Jean Metzinger, 1911-1912, La Femme au Cheval (Woman with a horse), oil on canvas, 162 x 130 cm, Statens Museum for Kunst, National Gallery of Denmark. Published in Apollinaire's 1913 Les Peintres Cubistes; exhibited at the 1912 Salon des Indépendants. Provenance: Jacques Nayral, Niels Bohr
Albert Gleizes, 1911, La Chasse (the Hunt), oil on canvas, 123.2 x 99 cm. Published in L'Intransigeant, 10 October 1911, Les Peintres Cubistes 1913, by G. Apollinaire, and 'Au Salon d'Automne', Revue d'Europe et d'Amérique, Paris, October 1911. Exhibited at the 1911 Salon d'Automne, Valet de Carreau (Jack of Diamonds), Moscow, 1912, and Galerie de la Boétie, Salon de la Section d'Or, Paris, 1912

The Section d'Or ("Golden Section"), also known as Groupe de Puteaux or Puteaux Group, was a collective of painters, sculptors, poets and critics associated with Cubism and Orphism. Based in the Parisian suburbs, the group held regular meetings at the home of the Duchamp brothers in Puteaux and at the studio of Albert Gleizes in Courbevoie.[1] Active from 1911 to around 1914, members of the collective came to prominence in the wake of their controversial showing at the Salon des Indépendants in the spring of 1911. This showing by Albert Gleizes, Jean Metzinger, Robert Delaunay, Henri le Fauconnier, Fernand Léger and Marie Laurencin (at the request of Apollinaire), created a scandal that brought Cubism to the attention of the general public for the first time.

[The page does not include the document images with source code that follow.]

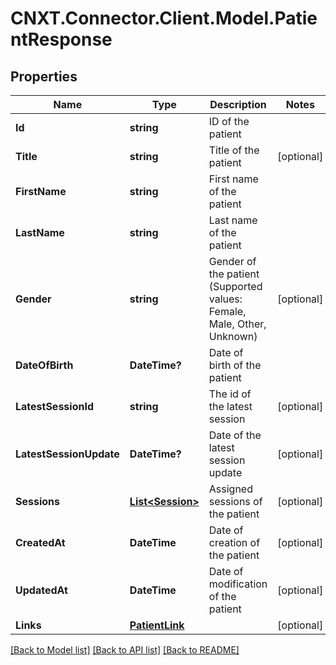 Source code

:
# CNXT.Connector.Client.Model.PatientResponse

## Properties

Name | Type | Description | Notes
------------ | ------------- | ------------- | -------------
**Id** | **string** | ID of the patient | 
**Title** | **string** | Title of the patient | [optional] 
**FirstName** | **string** | First name of the patient | 
**LastName** | **string** | Last name of the patient | 
**Gender** | **string** | Gender of the patient (Supported values: Female, Male, Other, Unknown) | [optional] 
**DateOfBirth** | **DateTime?** | Date of birth of the patient | 
**LatestSessionId** | **string** | The id of the latest session | [optional] 
**LatestSessionUpdate** | **DateTime?** | Date of the latest session update | [optional] 
**Sessions** | [**List&lt;Session&gt;**](Session.md) | Assigned sessions of the patient | [optional] 
**CreatedAt** | **DateTime** | Date of creation of the patient | [optional] 
**UpdatedAt** | **DateTime** | Date of modification of the patient | [optional] 
**Links** | [**PatientLink**](PatientLink.md) |  | [optional] 

[[Back to Model list]](../README.md#documentation-for-models)
[[Back to API list]](../README.md#documentation-for-api-endpoints)
[[Back to README]](../README.md)

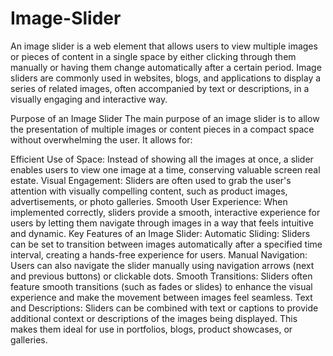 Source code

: # Image-Slider
An image slider is a web element that allows users to view multiple images or pieces of content in a single space by either clicking through them manually or having them change automatically after a certain period. Image sliders are commonly used in websites, blogs, and applications to display a series of related images, often accompanied by text or descriptions, in a visually engaging and interactive way.

Purpose of an Image Slider
The main purpose of an image slider is to allow the presentation of multiple images or content pieces in a compact space without overwhelming the user. It allows for:

Efficient Use of Space: Instead of showing all the images at once, a slider enables users to view one image at a time, conserving valuable screen real estate.
Visual Engagement: Sliders are often used to grab the user's attention with visually compelling content, such as product images, advertisements, or photo galleries.
Smooth User Experience: When implemented correctly, sliders provide a smooth, interactive experience for users by letting them navigate through images in a way that feels intuitive and dynamic.
Key Features of an Image Slider:
Automatic Sliding: Sliders can be set to transition between images automatically after a specified time interval, creating a hands-free experience for users.
Manual Navigation: Users can also navigate the slider manually using navigation arrows (next and previous buttons) or clickable dots.
Smooth Transitions: Sliders often feature smooth transitions (such as fades or slides) to enhance the visual experience and make the movement between images feel seamless.
Text and Descriptions: Sliders can be combined with text or captions to provide additional context or descriptions of the images being displayed. This makes them ideal for use in portfolios, blogs, product showcases, or galleries.
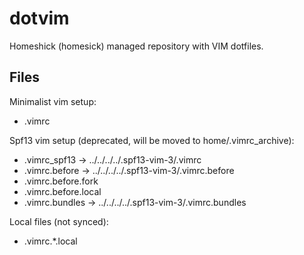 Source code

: dotvim
======

Homeshick (homesick) managed repository with VIM dotfiles.


## Files

Minimalist vim setup:
- .vimrc

Spf13 vim setup (deprecated, will be moved to home/.vimrc_archive):
- .vimrc_spf13 -> ../../../../.spf13-vim-3/.vimrc
- .vimrc.before -> ../../../../.spf13-vim-3/.vimrc.before
- .vimrc.before.fork
- .vimrc.before.local
- .vimrc.bundles -> ../../../../.spf13-vim-3/.vimrc.bundles

Local files (not synced):
- .vimrc.*.local
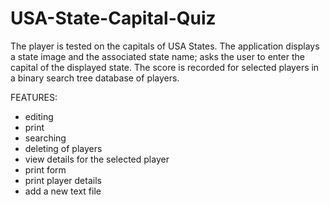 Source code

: # USA-State-Capital-Quiz

The player is tested on the capitals of USA States. The application displays a state image and the associated state name; asks the user to enter the capital of the displayed state. The score is recorded for selected players in a binary search tree database of players. 

FEATURES:
- editing
- print
- searching
- deleting of players
- view details for the selected player
- print form
- print player details
- add a new text file
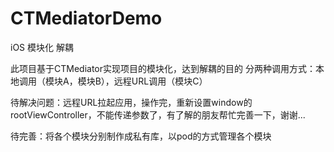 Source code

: # CTMediatorDemo
iOS 模块化 解耦

此项目基于CTMediator实现项目的模块化，达到解耦的目的
分两种调用方式：本地调用（模块A，模块B），远程URL调用（模块C）

待解决问题：远程URL拉起应用，操作完，重新设置window的rootViewController，不能传递参数了，有了解的朋友帮忙完善一下，谢谢...

待完善：将各个模块分别制作成私有库，以pod的方式管理各个模块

The Salon de la Section d'Or,[2] held October 1912—the largest and most important public showing of Cubist works prior to World War I—exposed Cubism to a wider audience still. After the war, with support given by the dealer Léonce Rosenberg, Cubism returned to the front line of Parisian artistic activity. Various elements of the Groupe de Puteaux would mount two more large-scale Section d'Or exhibitions, in 1920 and in 1925, with the goal of revealing the complete process of transformation and renewal that had transpired since the onset of Cubism.

The group seems to have adopted the name "Section d'Or" as both an homage to the mathematical harmony associated with Georges Seurat, and to distinguish themselves from the narrower style of Cubism developed in parallel by Pablo Picasso and Georges Braque in the Montmartre quarter of Paris. In addition, the name was to highlight that Cubism, rather than being an isolated art-form, represented the continuation of a grand tradition; indeed, the golden ratio, or golden section (French: Section d'Or), had fascinated Western intellectuals of diverse interests for at least 2,400 years.[3][4]